Cinnamon Donut Loaf (Printable Version)

A buttery cinnamon-sugar loaf with a golden donut-inspired crust, perfect for breakfast or snacking.

# What You Need:

→ For the Loaf

01 - 2 cups (250 g) all-purpose flour
02 - 3/4 cup (150 g) granulated sugar
03 - 2 tsp baking powder
04 - 1/2 tsp baking soda
05 - 1/2 tsp salt
06 - 1 tsp ground cinnamon
07 - 2 large eggs
08 - 3/4 cup (180 ml) whole milk
09 - 1/2 cup (113 g) unsalted butter, melted and cooled
10 - 2 tsp pure vanilla extract

→ For the Cinnamon Sugar Topping

11 - 1/4 cup (56 g) unsalted butter, melted
12 - 1/3 cup (65 g) granulated sugar
13 - 1 tsp ground cinnamon

# How to Make It:

01 - Preheat oven to 350°F. Grease a 9x5-inch loaf pan and line with parchment paper, leaving an overhang on the long sides for easy removal.
02 - In a large mixing bowl, whisk together the all-purpose flour, granulated sugar, baking powder, baking soda, salt, and ground cinnamon until evenly distributed.
03 - In a separate bowl, whisk the eggs, whole milk, melted butter, and vanilla extract until smooth and well blended.
04 - Pour the wet mixture into the dry ingredients and gently fold with a spatula until just combined.

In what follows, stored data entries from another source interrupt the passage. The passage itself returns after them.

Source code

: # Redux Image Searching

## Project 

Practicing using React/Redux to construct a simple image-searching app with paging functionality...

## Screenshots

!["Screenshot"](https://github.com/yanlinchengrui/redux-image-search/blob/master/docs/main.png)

Avoid overmixing to keep the crumb tender.
05 - Scrape the batter into the prepared loaf pan and smooth the top with a spatula to create an even surface.
06 - Bake on the center rack for 40 to 45 minutes, or until a toothpick inserted into the center comes out clean and the top is golden.
07 - Let the loaf rest in the pan for 10 minutes, then use the parchment overhang to lift it out onto a wire cooling rack.
08 - While the loaf is still warm, brush the top and sides generously with melted butter using a pastry brush.
09 - Mix the granulated sugar and ground cinnamon in a small bowl, then sprinkle and gently press the mixture over the buttered surfaces until evenly coated.
10 - Allow the loaf to cool completely on the wire rack before slicing into 8 even pieces.

# Expert Tips:

01 -
  • That cinnamon sugar crust cracks just slightly when you slice it, revealing a crumb so soft it practically melts.
  • It comes together with one bowl and a whisk, no mixer required, which means less cleanup and more time with your coffee.
02 -
  • Overmixing the batter is the number one enemy here, it creates tunnels and toughness that no amount of topping can hide.
  • The butter for topping must go on while the loaf is warm or the sugar will not stick and you will lose that donut shop crust.
03 -
  • Use a pastry brush for the butter and your hands for pressing the sugar on, the warmth of your palms helps it adhere evenly.
  • Rotate the pan halfway through baking if your oven has hot spots, because an uneven rise is heartbreaking after all that effort.